Il lessico italiano, se non cadiamo in errore, non prevede l’aggettivazione dei giorni della settimana. L’unico giorno aggettivato è domenicale, vale a dire “relativo alla domenica”, e non è un caso: la domenica, nella nostra tradizione, è un’istituzione sociale (e religiosa) prima ancora che un semplice giorno. Ma perché limitarci a questa eccezione? Perché non estendere il meccanismo e aggettivare tutti i giorni con l’aggiunta del suffisso ‑iale, perfettamente italiano, produttivo e trasparente? Ne deriverebbero forme limpide, coerenti, immediatamente comprensibili: lunediàle, martediàle, mercoledìale, giovediàle, venerdiàle, sabatiale. Una serie completa, ordinata, elegante.
La cosa interessante è che la lingua non rifiuterebbe affatto questa costruzione: anzi, la accoglierebbe senza sforzo. Il suffisso ‑iale è lo stesso che ha generato domenicale, e funziona benissimo anche con basi non latine o non perfettamente regolari. La verità è che l’italiano non ha creato questi aggettivi non perché fossero impossibili, ma perché non ne ha mai avuto bisogno: per indicare ciò che è relativo a un giorno, preferisce la perifrasi “del lunedì”, “del martedì”, “del giovedì”, e così via. Una soluzione “economica”, certo, ma non per questo obbligatoria. Se la lingua non li ha formati, non significa che non possa farlo ora.
E allora perché non farlo noi? Perché non restituire ai giorni quella possibilità morfologica che la storia ha lasciato cadere?
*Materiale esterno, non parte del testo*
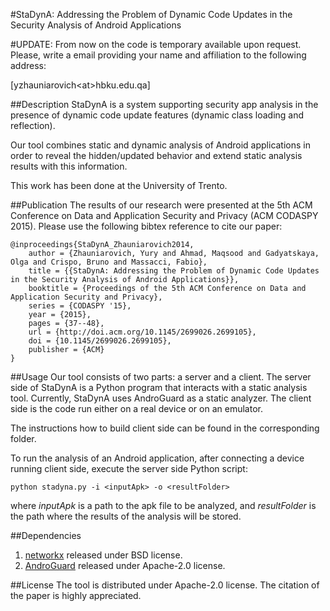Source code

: #StaDynA: Addressing the Problem of Dynamic Code Updates in the Security 
Analysis of Android Applications

#UPDATE: From now on the code is temporary available upon request.
Please, write a email providing your name and affiliation to the following 
address:

[yzhauniarovich&lt;at&gt;hbku.edu.qa]


##Description
StaDynA is a system supporting security app analysis in the presence of dynamic
code update features (dynamic class loading and reflection).

Our tool combines static and dynamic analysis of Android applications in order
to reveal the hidden/updated behavior and extend static analysis results with
this information.

This work has been done at the University of Trento.




##Publication
The results of our research were presented at the 5th ACM Conference on Data 
and Application Security and Privacy (ACM CODASPY 2015). Please use the 
following bibtex reference to cite our paper:

```
@inproceedings{StaDynA_Zhauniarovich2014,
    author = {Zhauniarovich, Yury and Ahmad, Maqsood and Gadyatskaya, Olga and Crispo, Bruno and Massacci, Fabio},
    title = {{StaDynA: Addressing the Problem of Dynamic Code Updates in the Security Analysis of Android Applications}},
    booktitle = {Proceedings of the 5th ACM Conference on Data and Application Security and Privacy},
    series = {CODASPY '15},
    year = {2015},
    pages = {37--48},
    url = {http://doi.acm.org/10.1145/2699026.2699105},
    doi = {10.1145/2699026.2699105},
    publisher = {ACM}
}
``` 


##Usage
Our tool consists of two parts: a server and a client. The server side of
StaDynA is a Python program that interacts with a static analysis tool. 
Currently, StaDynA uses AndroGuard as a static analyzer. The client side is the
code run either on a real device or on an emulator.

The instructions how to build client side can be found in the corresponding 
folder.

To run the analysis of an Android application, after connecting a device running
client side, execute the server side Python script:

```
python stadyna.py -i <inputApk> -o <resultFolder>
```

where *inputApk* is a path to the apk file to be analyzed, and *resultFolder* is
the path where the results of the analysis will be stored.


##Dependencies
1. [networkx](https://networkx.github.io/) released under BSD license.
2. [AndroGuard](https://code.google.com/p/androguard/) released under Apache-2.0
license.



##License
The tool is distributed under Apache-2.0 license. The citation of the paper is 
highly appreciated.
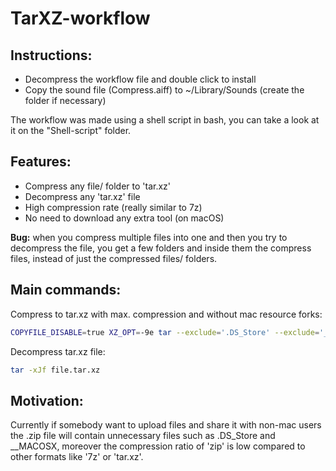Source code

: # TarXZ-workflow

Instructions:
------------
*  Decompress the workflow file and double click to install
*  Copy the sound file (Compress.aiff) to ~/Library/Sounds (create the folder if necessary)

The workflow was made using a shell script in bash, you can take a look at it on the "Shell-script" folder.

Features:
--------

*  Compress any file/ folder to 'tar.xz'
*  Decompress any 'tar.xz' file
*  High compression rate (really similar to 7z)
*  No need to download any extra tool (on macOS)

**Bug:** when you compress multiple files into one and then you try to decompress the file, you get a  few folders and inside them the compress files, instead of just the compressed files/ folders.

Main commands:
------------

Compress to  tar.xz with max. compression and without mac resource forks:
```bash
COPYFILE_DISABLE=true XZ_OPT=-9e tar --exclude='.DS_Store' --exclude='__MACOSX' -cJf file.tar.xz fileToCompress
```
Decompress tar.xz file:
```bash
tar -xJf file.tar.xz
```

Motivation:
---------
Currently if somebody want to upload files and share it with non-mac users the .zip file will contain unnecessary files such as .DS_Store and __MACOSX, moreover  the compression ratio of 'zip' is low compared to other formats like '7z' or 'tar.xz'.
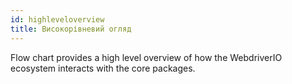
 ```yaml
---
id: highleveloverview
title: Високорівневий огляд
---
```


Flow chart provides a high level overview of how the WebdriverIO ecosystem interacts with the core packages.

<CreateFlowcharts id='highleveloverview' />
In fondo, i giorni della settimana nascono già come aggettivi: dies Lunae, dies Martis, dies Iovis. Sono nomi che portano dentro di sé un’origine aggettivale. Ripristinare la serie con ‑iale significa semplicemente riattivare un meccanismo naturale, quasi ovvio, che la lingua ha lasciato dormire.
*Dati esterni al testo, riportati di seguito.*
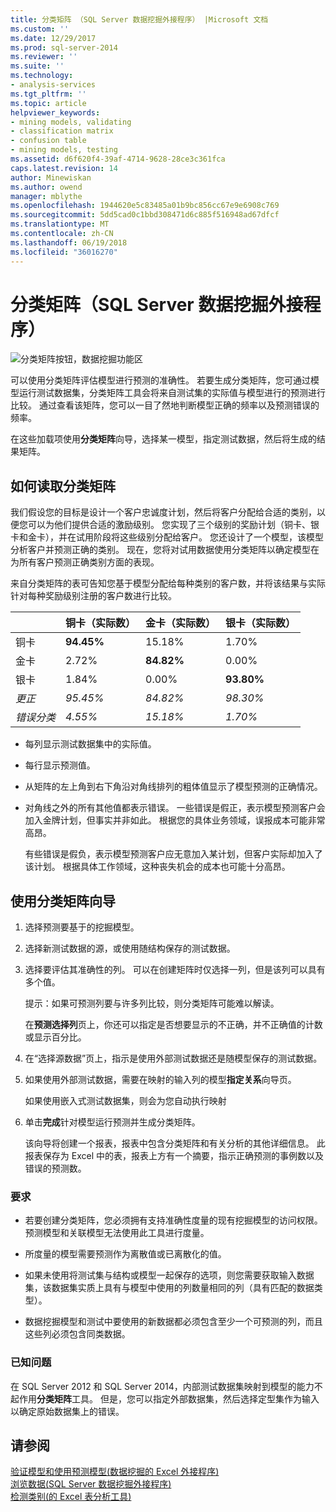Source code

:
 ```yaml
---
title: 分类矩阵 （SQL Server 数据挖掘外接程序） |Microsoft 文档
ms.custom: ''
ms.date: 12/29/2017
ms.prod: sql-server-2014
ms.reviewer: ''
ms.suite: ''
ms.technology:
- analysis-services
ms.tgt_pltfrm: ''
ms.topic: article
helpviewer_keywords:
- mining models, validating
- classification matrix
- confusion table
- mining models, testing
ms.assetid: d6f620f4-39af-4714-9628-28ce3c361fca
caps.latest.revision: 14
author: Minewiskan
ms.author: owend
manager: mblythe
ms.openlocfilehash: 1944620e5c83485a01b9bc856cc67e9e6908c769
ms.sourcegitcommit: 5dd5cad0c1bbd308471d6c885f516948ad67dfcf
ms.translationtype: MT
ms.contentlocale: zh-CN
ms.lasthandoff: 06/19/2018
ms.locfileid: "36016270"
---
```

# <a name="classification-matrix-sql-server-data-mining-add-ins"></a>分类矩阵（SQL Server 数据挖掘外接程序）
  ![分类矩阵按钮，数据挖掘功能区](media/dmc-cmatrix.gif "分类矩阵按钮，数据挖掘功能区")  
  
 可以使用分类矩阵评估模型进行预测的准确性。 若要生成分类矩阵，您可通过模型运行测试数据集，分类矩阵工具会将来自测试集的实际值与模型进行的预测进行比较。 通过查看该矩阵，您可以一目了然地判断模型正确的频率以及预测错误的频率。  
  
 在这些加载项使用**分类矩阵**向导，选择某一模型，指定测试数据，然后将生成的结果矩阵。  
  
## <a name="how-to-read-a-classification-matrix"></a>如何读取分类矩阵  
 我们假设您的目标是设计一个客户忠诚度计划，然后将客户分配给合适的类别，以便您可以为他们提供合适的激励级别。 您实现了三个级别的奖励计划（铜卡、银卡和金卡），并在试用阶段将这些级别分配给客户。 您还设计了一个模型，该模型分析客户并预测正确的类别。 现在，您将对试用数据使用分类矩阵以确定模型在为所有客户预测正确类别方面的表现。  
  
 来自分类矩阵的表可告知您基于模型分配给每种类别的客户数，并将该结果与实际针对每种奖励级别注册的客户数进行比较。  
  
||铜卡（实际数）|金卡（实际数）|银卡（实际数）|  
|-|-----------------------|---------------------|-----------------------|  
|铜卡|**94.45%**|15.18%|1.70%|  
|金卡|2.72%|**84.82%**|0.00%|  
|银卡|1.84%|0.00%|**93.80%**|  
|*更正*|*95.45%*|*84.82%*|*98.30%*|  
|*错误分类*|*4.55%*|*15.18%*|*1.70%*|  
  
-   每列显示测试数据集中的实际值。  
  
-   每行显示预测值。  
  
-   从矩阵的左上角到右下角沿对角线排列的粗体值显示了模型预测的正确情况。  
  
-   对角线之外的所有其他值都表示错误。 一些错误是假正，表示模型预测客户会加入金牌计划，但事实并非如此。  根据您的具体业务领域，误报成本可能非常高昂。  
  
     有些错误是假负，表示模型预测客户应无意加入某计划，但客户实际却加入了该计划。 根据具体工作领域，这种丧失机会的成本也可能十分高昂。  
  
## <a name="using-the-classification-matrix-wizard"></a>使用分类矩阵向导  
  
1.  选择预测要基于的挖掘模型。  
  
2.  选择新测试数据的源，或使用随结构保存的测试数据。  
  
3.  选择要评估其准确性的列。 可以在创建矩阵时仅选择一列，但是该列可以具有多个值。  
  
     提示：如果可预测列要与许多列比较，则分类矩阵可能难以解读。  
  
     在**预测选择列**页上，你还可以指定是否想要显示的不正确，并不正确值的计数或显示百分比。  
  
4.  在“选择源数据”页上，指示是使用外部测试数据还是随模型保存的测试数据。  
  
5.  如果使用外部测试数据，需要在映射的输入列的模型**指定关系**向导页。  
  
     如果使用嵌入式测试数据集，则会为您自动执行映射  
  
6.  单击**完成**针对模型运行预测并生成分类矩阵。  
  
     该向导将创建一个报表，报表中包含分类矩阵和有关分析的其他详细信息。 此报表保存为 Excel 中的表，报表上方有一个摘要，指示正确预测的事例数以及错误的预测数。  
  
### <a name="requirements"></a>要求  
  
-   若要创建分类矩阵，您必须拥有支持准确性度量的现有挖掘模型的访问权限。 预测模型和关联模型无法使用此工具进行度量。  
  
-   所度量的模型需要预测作为离散值或已离散化的值。  
  
-   如果未使用将测试集与结构或模型一起保存的选项，则您需要获取输入数据集，该数据集实质上具有与模型中使用的列数量相同的列（具有匹配的数据类型）。  
  
-   数据挖掘模型和测试中要使用的新数据都必须包含至少一个可预测的列，而且这些列必须包含同类数据。  
  
### <a name="known-issues"></a>已知问题  
 在 SQL Server 2012 和 SQL Server 2014，内部测试数据集映射到模型的能力不起作用**分类矩阵**工具。 但是，您可以指定外部数据集，然后选择定型集作为输入以确定原始数据集上的错误。  
  
## <a name="see-also"></a>请参阅  
 [验证模型和使用预测模型&#40;数据挖掘的 Excel 外接程序&#41;](validating-models-and-using-models-for-prediction-data-mining-add-ins-for-excel.md)   
 [浏览数据&#40;SQL Server 数据挖掘外接程序&#41;](explore-data-sql-server-data-mining-add-ins.md)   
 [检测类别&#40;的 Excel 表分析工具&#41;](detect-categories-table-analysis-tools-for-excel.md)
E così lunediàle diventa “relativo al lunedì”, martediàle “relativo al martedì”, giovediàle “relativo al giovedì”, e via dicendo. Fra tutti, sabatiale spicca per armonia fonica: rotondo, pieno, quasi già esistente. Una serie che non solo funziona, ma che manifesta una sua bellezza interna, una sua geometria.
Se la lingua di Dante non li ha creati possiamo farlo noi, appunto. E se li proponiamo con coerenza e chiarezza diventano neoformazioni legittime, pronte a entrare nel nostro repertorio didattico e, perché no, nell’uso comune e attestate nei vocabolari.